Every line of the entries below that carries the string "following" should be copied.

** Data listing **

......

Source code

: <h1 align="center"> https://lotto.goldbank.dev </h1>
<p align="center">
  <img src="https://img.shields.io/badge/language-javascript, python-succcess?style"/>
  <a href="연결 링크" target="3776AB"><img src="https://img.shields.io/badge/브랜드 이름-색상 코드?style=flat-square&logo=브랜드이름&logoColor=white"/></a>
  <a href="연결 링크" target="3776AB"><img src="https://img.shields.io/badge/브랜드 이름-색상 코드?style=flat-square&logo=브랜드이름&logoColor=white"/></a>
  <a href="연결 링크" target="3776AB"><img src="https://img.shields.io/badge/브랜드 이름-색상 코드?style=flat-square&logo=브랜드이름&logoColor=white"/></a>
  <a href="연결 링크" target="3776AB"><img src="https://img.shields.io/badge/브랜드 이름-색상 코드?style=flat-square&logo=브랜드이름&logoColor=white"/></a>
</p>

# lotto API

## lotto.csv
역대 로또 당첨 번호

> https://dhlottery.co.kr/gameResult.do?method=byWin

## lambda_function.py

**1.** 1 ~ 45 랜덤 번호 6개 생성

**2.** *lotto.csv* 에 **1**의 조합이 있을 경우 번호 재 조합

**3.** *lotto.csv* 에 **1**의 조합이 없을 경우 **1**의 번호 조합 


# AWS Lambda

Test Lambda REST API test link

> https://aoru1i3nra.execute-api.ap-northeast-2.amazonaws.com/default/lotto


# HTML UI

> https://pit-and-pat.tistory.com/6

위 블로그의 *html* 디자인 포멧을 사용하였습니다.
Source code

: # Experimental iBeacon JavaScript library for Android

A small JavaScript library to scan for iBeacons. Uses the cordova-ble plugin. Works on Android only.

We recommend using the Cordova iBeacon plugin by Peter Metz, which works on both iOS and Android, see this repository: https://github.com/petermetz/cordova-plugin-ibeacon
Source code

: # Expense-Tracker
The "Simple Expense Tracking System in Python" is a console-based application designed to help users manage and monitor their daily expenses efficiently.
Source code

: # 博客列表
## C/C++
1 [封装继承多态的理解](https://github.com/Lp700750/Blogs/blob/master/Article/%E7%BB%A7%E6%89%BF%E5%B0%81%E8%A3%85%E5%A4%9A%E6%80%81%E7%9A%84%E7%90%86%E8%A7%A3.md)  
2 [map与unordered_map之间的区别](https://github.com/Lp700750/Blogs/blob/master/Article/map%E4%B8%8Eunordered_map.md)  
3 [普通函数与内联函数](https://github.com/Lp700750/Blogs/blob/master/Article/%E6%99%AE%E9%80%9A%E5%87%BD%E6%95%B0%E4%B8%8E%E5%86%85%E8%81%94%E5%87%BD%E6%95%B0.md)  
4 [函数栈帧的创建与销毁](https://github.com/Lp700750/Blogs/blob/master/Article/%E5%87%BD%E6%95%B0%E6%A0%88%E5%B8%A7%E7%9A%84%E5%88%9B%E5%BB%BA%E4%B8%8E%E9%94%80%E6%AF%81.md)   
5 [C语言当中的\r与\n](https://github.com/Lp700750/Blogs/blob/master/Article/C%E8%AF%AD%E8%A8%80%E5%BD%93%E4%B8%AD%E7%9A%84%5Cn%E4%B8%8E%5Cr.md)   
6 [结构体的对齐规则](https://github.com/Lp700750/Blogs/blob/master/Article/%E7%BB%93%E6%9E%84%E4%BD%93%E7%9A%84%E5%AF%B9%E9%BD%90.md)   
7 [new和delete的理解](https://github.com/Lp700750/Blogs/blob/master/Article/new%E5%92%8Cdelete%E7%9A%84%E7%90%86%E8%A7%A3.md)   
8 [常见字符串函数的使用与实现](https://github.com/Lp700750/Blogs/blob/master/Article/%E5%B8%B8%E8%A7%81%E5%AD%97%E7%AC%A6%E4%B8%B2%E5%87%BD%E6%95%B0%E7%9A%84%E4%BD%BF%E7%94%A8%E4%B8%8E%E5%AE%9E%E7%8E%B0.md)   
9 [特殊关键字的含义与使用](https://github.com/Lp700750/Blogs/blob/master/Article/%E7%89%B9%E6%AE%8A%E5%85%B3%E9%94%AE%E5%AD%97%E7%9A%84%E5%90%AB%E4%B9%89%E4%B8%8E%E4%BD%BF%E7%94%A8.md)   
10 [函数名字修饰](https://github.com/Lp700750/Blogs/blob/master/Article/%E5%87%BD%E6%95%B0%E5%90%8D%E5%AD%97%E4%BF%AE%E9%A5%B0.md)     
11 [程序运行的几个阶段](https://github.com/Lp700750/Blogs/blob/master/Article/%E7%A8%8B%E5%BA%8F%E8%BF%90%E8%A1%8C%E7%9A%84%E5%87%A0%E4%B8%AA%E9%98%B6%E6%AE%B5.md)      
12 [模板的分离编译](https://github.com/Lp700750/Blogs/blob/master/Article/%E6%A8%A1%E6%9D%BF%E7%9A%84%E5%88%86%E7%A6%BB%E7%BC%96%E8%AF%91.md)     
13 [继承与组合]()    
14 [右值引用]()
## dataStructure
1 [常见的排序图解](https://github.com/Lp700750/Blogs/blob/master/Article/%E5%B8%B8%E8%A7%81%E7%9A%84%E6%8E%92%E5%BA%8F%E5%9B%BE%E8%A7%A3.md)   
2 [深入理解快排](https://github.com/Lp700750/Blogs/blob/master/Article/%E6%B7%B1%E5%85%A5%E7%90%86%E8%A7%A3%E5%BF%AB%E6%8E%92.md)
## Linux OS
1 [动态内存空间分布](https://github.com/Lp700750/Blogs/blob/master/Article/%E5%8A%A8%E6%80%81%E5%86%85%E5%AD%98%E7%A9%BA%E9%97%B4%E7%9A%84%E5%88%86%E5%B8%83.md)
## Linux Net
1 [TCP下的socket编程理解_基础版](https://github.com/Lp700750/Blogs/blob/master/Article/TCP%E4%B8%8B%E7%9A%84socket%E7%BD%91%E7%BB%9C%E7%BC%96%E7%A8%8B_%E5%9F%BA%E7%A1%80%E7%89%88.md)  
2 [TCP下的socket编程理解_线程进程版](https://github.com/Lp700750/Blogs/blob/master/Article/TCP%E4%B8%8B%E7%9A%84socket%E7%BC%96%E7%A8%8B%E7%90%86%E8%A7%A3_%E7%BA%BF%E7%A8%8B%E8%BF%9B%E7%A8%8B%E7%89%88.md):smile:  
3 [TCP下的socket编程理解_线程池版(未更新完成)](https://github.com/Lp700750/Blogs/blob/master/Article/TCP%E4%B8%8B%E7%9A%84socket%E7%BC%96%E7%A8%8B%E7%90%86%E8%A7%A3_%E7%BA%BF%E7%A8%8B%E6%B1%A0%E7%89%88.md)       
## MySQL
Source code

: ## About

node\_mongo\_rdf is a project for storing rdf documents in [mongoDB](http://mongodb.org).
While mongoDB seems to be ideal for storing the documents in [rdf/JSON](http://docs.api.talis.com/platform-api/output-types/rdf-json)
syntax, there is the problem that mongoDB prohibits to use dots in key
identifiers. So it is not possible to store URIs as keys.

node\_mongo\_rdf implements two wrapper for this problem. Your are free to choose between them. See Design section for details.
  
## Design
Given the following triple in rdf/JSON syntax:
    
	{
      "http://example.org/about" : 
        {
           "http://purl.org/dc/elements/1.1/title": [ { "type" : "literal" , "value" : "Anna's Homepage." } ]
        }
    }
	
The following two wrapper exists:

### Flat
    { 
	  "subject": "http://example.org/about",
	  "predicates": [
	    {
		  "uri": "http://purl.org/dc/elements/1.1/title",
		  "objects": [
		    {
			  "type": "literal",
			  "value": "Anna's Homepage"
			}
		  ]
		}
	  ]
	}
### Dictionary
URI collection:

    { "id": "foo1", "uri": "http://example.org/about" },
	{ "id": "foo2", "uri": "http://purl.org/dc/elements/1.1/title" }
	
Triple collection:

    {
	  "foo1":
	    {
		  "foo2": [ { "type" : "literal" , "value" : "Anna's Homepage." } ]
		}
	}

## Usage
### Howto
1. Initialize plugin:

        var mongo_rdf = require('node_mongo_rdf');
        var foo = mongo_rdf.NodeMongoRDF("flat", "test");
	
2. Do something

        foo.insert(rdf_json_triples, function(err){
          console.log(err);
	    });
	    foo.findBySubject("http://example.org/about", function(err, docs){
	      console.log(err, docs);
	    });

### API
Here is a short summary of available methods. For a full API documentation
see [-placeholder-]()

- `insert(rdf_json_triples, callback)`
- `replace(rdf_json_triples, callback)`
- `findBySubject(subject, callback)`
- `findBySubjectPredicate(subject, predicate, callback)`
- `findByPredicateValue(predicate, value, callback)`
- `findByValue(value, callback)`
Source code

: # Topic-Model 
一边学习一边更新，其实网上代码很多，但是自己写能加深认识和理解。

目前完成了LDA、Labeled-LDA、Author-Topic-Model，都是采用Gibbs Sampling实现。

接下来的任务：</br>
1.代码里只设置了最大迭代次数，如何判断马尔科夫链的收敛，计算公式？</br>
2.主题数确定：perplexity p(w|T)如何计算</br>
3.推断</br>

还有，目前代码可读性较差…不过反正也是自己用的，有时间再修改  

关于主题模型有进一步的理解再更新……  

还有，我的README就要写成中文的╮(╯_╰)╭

......

** Output for this exercise **
Given the following triple in rdf/JSON syntax:
The following two wrapper exists:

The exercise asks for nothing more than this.